Regardless of your skill-level, there are vital lessons to be learned from top artists, and we’re proud to present a few of them in Drawing With the Masters, the new eMag from Drawing magazine, available now for only $3,99. In this collection of drawing lessons, we learn in-depth advice from modern masters Ted Seth Jacobs, Rob Liberace and Anthony Ryder.
As a taste of what’s included in this eMag download, here are some pointers from Rob Liberace for improving your drawings:
- Use a brush to occasionally blend your strokes. This will give your drawing a mix of hard, soft, blended, and clear areas, which provides greater realism.
- Vary the direction of your strokes and the weight of your line to give a sense of space and atmosphere to your drawing. If your lines move only one way all around the figure, the image will look flat.
- Highlights have a direction, and they move across the form. An eraser can help create highlights and bring out this quality.

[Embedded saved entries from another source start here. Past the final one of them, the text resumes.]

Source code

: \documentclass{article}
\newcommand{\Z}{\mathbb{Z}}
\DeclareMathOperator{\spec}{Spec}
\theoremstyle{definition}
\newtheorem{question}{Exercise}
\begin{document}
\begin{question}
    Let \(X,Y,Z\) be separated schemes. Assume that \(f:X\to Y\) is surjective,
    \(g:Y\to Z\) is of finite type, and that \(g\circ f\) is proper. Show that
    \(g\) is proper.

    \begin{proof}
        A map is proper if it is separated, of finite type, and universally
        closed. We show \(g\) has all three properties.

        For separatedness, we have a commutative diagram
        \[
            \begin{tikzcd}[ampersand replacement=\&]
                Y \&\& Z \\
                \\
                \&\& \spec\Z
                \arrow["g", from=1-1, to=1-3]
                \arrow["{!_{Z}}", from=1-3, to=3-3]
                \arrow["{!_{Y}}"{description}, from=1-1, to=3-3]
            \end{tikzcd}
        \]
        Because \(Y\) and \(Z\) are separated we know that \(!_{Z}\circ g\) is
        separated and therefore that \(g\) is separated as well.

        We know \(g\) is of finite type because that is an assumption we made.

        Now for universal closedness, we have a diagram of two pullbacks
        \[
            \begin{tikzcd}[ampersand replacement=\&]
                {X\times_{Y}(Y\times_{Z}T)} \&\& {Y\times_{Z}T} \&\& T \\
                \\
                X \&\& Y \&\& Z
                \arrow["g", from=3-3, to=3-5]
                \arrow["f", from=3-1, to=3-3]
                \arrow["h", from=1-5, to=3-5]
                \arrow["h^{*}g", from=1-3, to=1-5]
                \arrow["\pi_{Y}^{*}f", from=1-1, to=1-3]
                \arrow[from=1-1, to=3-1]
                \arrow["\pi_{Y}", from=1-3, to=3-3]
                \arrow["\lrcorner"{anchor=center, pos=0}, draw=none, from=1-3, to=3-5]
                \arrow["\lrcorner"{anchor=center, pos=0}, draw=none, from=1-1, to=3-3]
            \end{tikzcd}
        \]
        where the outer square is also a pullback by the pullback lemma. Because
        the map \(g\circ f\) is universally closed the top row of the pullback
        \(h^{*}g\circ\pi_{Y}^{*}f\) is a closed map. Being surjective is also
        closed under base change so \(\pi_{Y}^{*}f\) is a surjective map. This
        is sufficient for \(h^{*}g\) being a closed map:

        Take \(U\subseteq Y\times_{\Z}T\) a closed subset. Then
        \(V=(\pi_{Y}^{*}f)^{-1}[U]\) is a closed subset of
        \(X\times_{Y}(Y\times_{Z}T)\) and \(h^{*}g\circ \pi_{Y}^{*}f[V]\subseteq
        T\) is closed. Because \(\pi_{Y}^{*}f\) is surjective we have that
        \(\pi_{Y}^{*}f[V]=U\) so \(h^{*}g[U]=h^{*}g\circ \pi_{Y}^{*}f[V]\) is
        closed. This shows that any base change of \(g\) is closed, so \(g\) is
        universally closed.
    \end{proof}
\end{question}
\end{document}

- When shading an area, ease the pressure you’re putting on your drawing instrument when moving toward the light. Then, draw with increasing pressure when your line is moving into an area that faces away from the light.
- The deepest core shadows cannot be drawn too dark.
- If you use long lines, you must draw them decisively. “If you do use a continuous line, put it down with extreme ferocity,” Liberace said in one workshop. “It should be a detonation of line.”
- Leave your mistakes in rather than erase them. It’s a great way to add a sense of movement and life to your drawing.